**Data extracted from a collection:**
§

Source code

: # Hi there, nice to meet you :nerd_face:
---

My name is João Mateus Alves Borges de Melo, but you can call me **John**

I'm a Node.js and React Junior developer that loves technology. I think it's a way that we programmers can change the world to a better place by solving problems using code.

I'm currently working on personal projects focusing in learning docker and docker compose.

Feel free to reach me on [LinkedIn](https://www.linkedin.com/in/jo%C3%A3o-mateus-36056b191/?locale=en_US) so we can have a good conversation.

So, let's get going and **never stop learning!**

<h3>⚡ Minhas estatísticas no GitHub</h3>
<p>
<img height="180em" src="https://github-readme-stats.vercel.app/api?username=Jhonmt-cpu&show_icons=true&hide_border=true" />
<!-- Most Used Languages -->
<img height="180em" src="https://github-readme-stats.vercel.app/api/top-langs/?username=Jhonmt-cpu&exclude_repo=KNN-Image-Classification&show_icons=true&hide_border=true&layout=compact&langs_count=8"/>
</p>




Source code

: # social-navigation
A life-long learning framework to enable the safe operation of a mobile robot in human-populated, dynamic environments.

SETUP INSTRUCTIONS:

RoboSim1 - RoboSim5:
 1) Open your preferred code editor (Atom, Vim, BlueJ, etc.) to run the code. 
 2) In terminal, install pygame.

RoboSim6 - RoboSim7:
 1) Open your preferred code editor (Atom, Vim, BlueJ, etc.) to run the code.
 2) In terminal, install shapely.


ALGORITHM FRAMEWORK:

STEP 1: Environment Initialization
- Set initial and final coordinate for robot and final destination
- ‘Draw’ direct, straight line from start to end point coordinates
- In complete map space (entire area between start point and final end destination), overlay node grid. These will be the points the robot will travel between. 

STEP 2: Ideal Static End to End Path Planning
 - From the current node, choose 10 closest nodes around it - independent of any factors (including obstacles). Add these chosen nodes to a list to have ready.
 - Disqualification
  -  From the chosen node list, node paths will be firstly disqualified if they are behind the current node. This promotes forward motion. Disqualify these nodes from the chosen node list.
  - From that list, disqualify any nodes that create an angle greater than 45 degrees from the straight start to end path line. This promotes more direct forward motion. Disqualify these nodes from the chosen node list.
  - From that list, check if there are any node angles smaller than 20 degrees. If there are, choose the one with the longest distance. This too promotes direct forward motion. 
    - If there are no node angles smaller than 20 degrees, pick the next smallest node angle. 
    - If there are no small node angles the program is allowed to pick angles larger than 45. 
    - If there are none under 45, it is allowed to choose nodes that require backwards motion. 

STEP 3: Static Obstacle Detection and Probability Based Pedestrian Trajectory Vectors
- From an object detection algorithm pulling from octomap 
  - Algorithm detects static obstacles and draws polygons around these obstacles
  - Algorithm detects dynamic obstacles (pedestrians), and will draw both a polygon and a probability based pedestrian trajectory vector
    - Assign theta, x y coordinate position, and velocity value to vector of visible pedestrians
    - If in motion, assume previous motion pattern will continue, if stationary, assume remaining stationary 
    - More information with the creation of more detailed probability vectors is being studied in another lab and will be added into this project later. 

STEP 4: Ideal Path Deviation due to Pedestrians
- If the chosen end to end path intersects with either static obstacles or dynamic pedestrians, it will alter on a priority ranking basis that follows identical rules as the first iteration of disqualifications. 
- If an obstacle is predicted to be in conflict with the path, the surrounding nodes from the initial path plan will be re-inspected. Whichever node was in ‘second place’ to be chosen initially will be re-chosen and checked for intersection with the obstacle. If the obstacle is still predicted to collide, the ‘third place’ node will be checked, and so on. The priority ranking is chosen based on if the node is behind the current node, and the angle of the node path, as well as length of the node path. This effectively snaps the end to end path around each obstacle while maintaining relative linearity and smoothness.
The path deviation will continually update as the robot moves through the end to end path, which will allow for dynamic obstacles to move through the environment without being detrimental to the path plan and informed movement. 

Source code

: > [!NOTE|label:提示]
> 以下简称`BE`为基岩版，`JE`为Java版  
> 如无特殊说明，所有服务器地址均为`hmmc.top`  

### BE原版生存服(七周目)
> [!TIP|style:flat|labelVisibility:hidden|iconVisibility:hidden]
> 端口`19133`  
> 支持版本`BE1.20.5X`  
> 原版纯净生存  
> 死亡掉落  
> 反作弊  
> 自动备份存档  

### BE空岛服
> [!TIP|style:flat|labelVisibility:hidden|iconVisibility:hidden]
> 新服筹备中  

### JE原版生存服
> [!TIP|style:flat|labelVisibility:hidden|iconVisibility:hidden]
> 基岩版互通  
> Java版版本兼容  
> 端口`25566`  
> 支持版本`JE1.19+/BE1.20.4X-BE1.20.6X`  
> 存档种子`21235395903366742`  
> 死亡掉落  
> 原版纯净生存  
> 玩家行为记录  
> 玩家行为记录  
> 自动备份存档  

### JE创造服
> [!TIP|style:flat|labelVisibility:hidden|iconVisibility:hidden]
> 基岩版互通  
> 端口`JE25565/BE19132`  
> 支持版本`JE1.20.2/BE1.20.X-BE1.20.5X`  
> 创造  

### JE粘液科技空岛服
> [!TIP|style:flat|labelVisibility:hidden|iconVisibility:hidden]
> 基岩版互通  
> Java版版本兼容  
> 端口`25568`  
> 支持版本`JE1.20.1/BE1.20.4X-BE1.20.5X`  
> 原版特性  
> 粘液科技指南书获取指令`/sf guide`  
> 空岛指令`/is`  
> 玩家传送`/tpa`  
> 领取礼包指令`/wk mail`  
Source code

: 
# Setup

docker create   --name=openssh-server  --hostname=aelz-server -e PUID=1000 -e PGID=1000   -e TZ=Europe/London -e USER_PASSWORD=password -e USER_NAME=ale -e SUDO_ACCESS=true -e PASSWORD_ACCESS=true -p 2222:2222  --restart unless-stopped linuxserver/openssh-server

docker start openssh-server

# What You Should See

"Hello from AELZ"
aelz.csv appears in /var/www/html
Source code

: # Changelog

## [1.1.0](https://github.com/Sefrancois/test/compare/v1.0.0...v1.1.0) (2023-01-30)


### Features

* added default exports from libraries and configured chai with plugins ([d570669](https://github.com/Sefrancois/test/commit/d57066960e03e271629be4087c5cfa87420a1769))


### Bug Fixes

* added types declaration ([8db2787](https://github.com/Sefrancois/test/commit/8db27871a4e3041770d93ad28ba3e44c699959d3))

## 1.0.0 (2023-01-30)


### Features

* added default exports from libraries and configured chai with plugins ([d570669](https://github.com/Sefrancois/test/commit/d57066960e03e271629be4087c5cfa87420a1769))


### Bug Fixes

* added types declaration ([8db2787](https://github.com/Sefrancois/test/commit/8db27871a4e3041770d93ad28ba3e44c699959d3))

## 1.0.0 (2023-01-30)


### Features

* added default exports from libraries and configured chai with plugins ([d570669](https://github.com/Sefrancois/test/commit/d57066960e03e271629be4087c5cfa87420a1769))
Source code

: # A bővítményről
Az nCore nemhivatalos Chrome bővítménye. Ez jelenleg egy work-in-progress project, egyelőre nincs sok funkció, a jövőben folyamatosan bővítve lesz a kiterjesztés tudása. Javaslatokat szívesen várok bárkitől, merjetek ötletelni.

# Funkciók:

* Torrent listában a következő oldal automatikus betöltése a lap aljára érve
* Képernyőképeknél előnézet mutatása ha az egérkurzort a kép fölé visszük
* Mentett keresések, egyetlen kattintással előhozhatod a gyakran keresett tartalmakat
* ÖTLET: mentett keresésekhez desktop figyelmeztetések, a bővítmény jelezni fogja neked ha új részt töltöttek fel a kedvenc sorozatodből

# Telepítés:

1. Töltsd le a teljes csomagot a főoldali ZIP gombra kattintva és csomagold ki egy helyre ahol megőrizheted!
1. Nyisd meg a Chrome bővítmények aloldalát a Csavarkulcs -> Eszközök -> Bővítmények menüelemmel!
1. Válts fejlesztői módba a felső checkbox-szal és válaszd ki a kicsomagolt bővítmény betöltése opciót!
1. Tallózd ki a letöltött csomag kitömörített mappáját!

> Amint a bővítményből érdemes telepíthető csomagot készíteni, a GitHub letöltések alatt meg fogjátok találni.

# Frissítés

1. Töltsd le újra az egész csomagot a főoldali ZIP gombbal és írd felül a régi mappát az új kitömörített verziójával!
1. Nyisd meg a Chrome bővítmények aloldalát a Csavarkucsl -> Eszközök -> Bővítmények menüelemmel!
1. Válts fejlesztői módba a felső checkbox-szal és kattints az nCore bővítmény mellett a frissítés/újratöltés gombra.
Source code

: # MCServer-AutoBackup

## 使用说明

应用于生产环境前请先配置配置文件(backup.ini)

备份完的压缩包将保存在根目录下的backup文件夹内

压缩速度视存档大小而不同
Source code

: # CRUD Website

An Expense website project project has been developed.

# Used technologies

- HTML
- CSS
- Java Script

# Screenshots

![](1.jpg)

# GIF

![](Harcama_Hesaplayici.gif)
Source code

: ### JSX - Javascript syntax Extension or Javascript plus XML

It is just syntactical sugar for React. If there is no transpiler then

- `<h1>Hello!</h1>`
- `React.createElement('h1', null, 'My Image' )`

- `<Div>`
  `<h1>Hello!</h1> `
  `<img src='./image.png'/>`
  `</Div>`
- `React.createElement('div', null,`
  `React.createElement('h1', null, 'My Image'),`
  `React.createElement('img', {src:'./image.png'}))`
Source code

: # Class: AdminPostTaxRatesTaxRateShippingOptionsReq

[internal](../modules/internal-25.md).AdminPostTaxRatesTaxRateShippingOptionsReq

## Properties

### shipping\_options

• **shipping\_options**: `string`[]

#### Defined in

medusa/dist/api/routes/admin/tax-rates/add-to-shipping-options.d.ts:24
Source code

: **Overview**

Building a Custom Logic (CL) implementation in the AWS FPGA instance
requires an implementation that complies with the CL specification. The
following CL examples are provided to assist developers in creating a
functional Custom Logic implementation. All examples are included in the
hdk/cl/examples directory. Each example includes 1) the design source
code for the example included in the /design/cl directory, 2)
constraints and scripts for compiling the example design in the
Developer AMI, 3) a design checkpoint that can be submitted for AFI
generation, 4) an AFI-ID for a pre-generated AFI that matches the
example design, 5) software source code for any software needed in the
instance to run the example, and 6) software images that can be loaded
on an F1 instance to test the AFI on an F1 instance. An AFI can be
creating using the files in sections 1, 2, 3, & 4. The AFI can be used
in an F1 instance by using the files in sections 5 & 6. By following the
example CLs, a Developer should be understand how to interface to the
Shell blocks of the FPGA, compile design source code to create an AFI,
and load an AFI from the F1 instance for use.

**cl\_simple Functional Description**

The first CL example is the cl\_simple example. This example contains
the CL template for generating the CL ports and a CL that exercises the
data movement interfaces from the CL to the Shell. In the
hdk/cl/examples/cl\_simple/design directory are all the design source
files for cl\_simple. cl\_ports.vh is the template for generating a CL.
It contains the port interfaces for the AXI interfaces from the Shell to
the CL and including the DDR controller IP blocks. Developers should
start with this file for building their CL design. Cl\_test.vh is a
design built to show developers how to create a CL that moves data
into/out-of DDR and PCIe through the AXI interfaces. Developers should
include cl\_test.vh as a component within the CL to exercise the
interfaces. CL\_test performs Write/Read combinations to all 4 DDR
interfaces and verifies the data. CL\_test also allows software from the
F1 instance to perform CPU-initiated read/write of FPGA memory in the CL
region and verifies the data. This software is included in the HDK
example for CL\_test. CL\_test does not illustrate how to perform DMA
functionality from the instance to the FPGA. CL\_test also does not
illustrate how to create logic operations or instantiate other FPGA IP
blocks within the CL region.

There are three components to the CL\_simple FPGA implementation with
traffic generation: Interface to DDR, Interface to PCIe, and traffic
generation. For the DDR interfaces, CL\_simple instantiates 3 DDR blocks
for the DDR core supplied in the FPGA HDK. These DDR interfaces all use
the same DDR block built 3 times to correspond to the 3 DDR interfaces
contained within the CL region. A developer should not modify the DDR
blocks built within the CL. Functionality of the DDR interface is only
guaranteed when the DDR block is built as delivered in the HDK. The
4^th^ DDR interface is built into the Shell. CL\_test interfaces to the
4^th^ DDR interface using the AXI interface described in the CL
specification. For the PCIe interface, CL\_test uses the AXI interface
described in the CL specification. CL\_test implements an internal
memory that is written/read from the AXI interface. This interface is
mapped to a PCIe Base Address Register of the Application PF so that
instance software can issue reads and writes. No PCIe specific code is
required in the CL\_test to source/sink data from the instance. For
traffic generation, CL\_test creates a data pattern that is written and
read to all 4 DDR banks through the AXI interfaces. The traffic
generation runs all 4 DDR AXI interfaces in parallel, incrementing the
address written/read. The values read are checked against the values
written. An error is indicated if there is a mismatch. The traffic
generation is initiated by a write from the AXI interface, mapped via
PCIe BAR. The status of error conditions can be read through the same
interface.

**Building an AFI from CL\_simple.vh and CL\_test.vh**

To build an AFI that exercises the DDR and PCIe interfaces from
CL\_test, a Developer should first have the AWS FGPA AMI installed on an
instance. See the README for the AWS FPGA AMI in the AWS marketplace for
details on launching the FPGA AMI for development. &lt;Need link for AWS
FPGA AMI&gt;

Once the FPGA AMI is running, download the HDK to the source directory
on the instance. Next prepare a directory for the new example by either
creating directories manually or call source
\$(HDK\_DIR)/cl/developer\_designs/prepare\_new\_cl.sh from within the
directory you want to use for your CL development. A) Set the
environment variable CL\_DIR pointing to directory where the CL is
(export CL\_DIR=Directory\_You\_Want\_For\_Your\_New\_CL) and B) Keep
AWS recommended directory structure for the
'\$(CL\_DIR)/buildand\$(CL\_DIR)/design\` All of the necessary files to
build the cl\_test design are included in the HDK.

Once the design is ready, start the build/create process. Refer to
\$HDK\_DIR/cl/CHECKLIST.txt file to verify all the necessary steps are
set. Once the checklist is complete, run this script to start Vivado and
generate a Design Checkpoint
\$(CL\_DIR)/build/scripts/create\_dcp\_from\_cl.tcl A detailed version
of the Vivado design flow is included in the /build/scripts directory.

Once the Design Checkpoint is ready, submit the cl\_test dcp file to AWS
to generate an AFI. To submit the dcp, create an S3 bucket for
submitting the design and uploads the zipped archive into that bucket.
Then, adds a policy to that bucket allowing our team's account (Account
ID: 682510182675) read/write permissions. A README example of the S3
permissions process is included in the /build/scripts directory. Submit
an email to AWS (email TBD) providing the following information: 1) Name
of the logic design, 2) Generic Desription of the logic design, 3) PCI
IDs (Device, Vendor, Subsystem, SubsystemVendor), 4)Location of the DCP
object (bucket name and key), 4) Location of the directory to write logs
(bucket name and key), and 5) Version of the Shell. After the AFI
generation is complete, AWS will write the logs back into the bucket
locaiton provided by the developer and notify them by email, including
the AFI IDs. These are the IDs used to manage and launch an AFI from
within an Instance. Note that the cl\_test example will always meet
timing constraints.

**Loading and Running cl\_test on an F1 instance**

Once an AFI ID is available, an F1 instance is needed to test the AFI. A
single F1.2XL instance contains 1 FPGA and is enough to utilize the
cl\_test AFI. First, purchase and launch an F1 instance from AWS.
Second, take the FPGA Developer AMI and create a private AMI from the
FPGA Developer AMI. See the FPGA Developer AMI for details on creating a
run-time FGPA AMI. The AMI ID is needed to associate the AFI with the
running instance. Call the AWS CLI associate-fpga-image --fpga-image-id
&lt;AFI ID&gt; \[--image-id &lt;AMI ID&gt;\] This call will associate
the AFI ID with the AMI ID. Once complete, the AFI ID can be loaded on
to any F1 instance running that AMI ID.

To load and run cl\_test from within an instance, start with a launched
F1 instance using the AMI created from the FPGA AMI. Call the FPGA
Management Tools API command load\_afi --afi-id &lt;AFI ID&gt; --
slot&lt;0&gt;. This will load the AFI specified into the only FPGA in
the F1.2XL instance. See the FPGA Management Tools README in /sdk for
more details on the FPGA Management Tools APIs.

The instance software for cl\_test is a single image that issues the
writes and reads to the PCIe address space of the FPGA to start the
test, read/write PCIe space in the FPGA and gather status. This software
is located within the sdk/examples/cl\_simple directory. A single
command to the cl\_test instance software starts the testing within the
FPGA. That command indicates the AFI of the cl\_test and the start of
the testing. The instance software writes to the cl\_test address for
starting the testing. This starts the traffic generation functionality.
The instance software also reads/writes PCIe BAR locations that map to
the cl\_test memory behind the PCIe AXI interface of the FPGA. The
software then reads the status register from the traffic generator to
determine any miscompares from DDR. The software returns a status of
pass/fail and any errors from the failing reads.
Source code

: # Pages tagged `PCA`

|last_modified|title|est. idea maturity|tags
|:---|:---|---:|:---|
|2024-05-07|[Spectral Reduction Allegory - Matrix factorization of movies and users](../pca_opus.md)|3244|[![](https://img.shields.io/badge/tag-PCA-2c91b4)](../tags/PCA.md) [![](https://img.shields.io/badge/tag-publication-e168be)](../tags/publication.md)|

§

**Problem details:** In the records above, the line with "It contains the" marks the start and the line with "the same DDR" marks the end; copy that stretch exactly, both lines included, and nothing else.

**Exercise result:**
It contains the port interfaces for the AXI interfaces from the Shell to
the CL and including the DDR controller IP blocks. Developers should
start with this file for building their CL design. Cl\_test.vh is a
design built to show developers how to create a CL that moves data
into/out-of DDR and PCIe through the AXI interfaces. Developers should
include cl\_test.vh as a component within the CL to exercise the
interfaces. CL\_test performs Write/Read combinations to all 4 DDR
interfaces and verifies the data. CL\_test also allows software from the
F1 instance to perform CPU-initiated read/write of FPGA memory in the CL
region and verifies the data. This software is included in the HDK
example for CL\_test. CL\_test does not illustrate how to perform DMA
functionality from the instance to the FPGA. CL\_test also does not
illustrate how to create logic operations or instantiate other FPGA IP
blocks within the CL region.

There are three components to the CL\_simple FPGA implementation with
traffic generation: Interface to DDR, Interface to PCIe, and traffic
generation. For the DDR interfaces, CL\_simple instantiates 3 DDR blocks
for the DDR core supplied in the FPGA HDK. These DDR interfaces all use
the same DDR block built 3 times to correspond to the 3 DDR interfaces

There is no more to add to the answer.